Part of this is due to social and regulatory roadblocks, but a major component is due to the fact that blockchains, smart contracts, and the like are still new and largely untested. It’s not totally clear how they are best implemented into existing workflows, or if they are fit to replace any of our current infrastructure. The bet the crypto industry is taking is one of blockchain proving to be a better data management and transfer system.
Just like the early internet and email eras, the crypto industry suffers from a number of scams and pointless creations. Of course, not everything falls into those categories, but around 98% of all tokens do. It’s the reason why Bitcoin, Ethereum, and Ripple have remained among the top three cryptocurrencies by market capitalization for nearly a decade. But it’s not the only reason.
When coins start to advertise “faster transaction speeds” or “fairer token economics,” it’s a sign that innovation has gone stale. Are faster transaction speeds a good thing? Sure, but faster transactions speeds for what exactly? Trading useless tokens for other useless tokens? Even after 14 years, crypto is rife with scams, but, like cream, the quality projects rise to the top over time. Let’s churn out some reasons why.
Cream Among Memes
Rather than pointing to the reasons why projects like Bitcoin and Ethereum are successful, it’s easier to identify why other projects fall into obscurity. A key factor in spotting a potential loser is that it lacks genuine novelty. This might seem obvious on the surface, but, when one truly digs into crypto research, nuance can blind better judgment. As touched on above, faster transaction speeds are obviously “good,” but what if speed isn’t a roadblock to adoption at this point? Is it still better?
Bitcoin was a novelty in itself. A new monetary system that is cryptographically secured using game theory and energy. Ethereum was a novelty by introducing the concept of smart contracts, which are computer-based contracts that don’t require an intermediary to settle. Even though Ethereum iterated on Bitcoin’s blockchain concept, it presented a fresh application for it (instead of just money, like Bitcoin’s initial concept).
Coins like Peercoin and Neo were immensely popular in the 2014 and 2018 bull runs, because they were “novel” adaptations of existing coins.

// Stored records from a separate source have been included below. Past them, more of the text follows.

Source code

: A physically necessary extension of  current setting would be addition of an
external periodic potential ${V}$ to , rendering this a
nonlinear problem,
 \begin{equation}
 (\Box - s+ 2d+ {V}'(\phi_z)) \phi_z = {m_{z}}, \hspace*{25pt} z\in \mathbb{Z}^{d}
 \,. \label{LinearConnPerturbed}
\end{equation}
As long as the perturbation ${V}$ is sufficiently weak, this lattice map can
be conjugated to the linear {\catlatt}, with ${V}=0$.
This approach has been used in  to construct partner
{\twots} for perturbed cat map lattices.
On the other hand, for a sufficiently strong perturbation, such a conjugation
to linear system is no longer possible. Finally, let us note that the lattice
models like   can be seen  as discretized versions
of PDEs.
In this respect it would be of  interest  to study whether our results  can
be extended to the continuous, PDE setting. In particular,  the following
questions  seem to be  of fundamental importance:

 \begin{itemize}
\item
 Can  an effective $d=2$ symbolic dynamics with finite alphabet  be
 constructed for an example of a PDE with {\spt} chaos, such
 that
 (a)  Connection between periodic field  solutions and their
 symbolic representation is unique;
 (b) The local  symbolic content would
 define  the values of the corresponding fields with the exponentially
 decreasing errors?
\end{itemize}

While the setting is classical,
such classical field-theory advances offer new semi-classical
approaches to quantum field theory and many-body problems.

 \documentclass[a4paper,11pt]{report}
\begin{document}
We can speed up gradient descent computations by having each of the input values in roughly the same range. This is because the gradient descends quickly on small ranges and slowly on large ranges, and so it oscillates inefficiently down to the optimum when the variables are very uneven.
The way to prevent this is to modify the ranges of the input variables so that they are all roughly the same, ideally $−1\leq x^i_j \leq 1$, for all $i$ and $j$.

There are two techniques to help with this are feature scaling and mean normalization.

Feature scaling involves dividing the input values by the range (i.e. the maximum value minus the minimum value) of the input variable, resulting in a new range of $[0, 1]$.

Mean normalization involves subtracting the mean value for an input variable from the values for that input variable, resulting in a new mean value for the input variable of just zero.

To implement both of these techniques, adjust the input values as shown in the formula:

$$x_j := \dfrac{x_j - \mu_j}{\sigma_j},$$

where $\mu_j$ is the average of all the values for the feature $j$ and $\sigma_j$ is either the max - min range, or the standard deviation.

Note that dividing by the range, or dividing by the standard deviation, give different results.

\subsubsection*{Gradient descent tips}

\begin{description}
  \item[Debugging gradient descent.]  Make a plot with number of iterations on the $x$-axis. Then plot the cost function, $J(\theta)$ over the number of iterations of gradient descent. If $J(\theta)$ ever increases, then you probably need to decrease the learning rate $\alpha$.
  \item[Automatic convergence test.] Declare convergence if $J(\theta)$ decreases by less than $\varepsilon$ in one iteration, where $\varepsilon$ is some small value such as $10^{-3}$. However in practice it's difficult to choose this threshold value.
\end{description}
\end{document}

Those who missed Bitcoin or Ethereum could invest in those coins, hoping that they would get a larger return on investment. Peercoin’s “innovation” was proof-of-stake, which hasn’t proven to offer more value to Bitcoin’s core thesis of peer-to-peer currency. Neo’s innovation was faster transaction speeds, but with no reason to want to exploit them. Improvements? Sure, but you don’t buy a Ferrari to get to work if your only motivation is transportation.
Bitcoin and Ethereum remain largely unmatched at the top of the charts for cryptocurrencies, not because they’re the pinnacle of blockchain, but because they introduced genuinely exceptional innovations. For a token to survive the steep drops that are commonplace in crypto, they must offer something more than “premium” Bitcoin or Ethereum at this point. However, that alone isn’t enough to protect them from failure - they must be used too.
Sell-Buy Date
In addition to have a useful purpose, a token must also serve its purpose. In simple terms, Bitcoin and Ethereum tokens are used because users want to transact on those networks. Solana did well during the NFT and DeFi gold rushes when Ethereum’s blockchain was crowded, slow, and expensive to use, but it has suffered a far steeper decline from it’s all time high (down over 92%) than Bitcoin (-62%) or Ethereum (-67%). Why? Because Solana is struggling to maintain as robust a user base as transaction speeds and cost are less of an issue on Ethereum.
This isn’t to say that Solana is a pointless “upgrade” to Ethereum: It can certainly have specific applications in different fields, but, compared to the Ethereum NFT and DeFi markets, it simply can’t compete. It’s the reason why multiple NFT and DeFi projects that originally launched on Solana have since migrated to Ethereum. Fewer users means less demand for the token, thus the steeper drop in price and a harder road to recovery.

Just like determining if a protocol is offering something genuinely novel or not, it’s better to determine how a token is used than why it is used. The distinction in those two words is subtle yet impactful: Why do I have a credit card? For a convenient way to spend my money. How do I use my credit card? To pay for groceries, luxuries, and more. In crypto, there’s a tendency to focus on why a token will be used: To pay for transactions on the network, of course! But how a token is used, such as to pay for goods, settle smart contracts, or transfer data, is a good indicator of it’s longevity.
Of course, there are always tokens like Dogecoin and Litecoin that confound this idea. They both admit to being a near-replicas of Bitcoin (in concept), but have somehow remained among the top cryptocurrencies for nearly 10 years (despite falling 92% and 85% from their highs, respectively). Perhaps it’s more a testament to how new crypto and blockchain really are, since we’re all still figuring out if any of this technology has any value. But this ape thinks that the cream of crypto will rise to the top.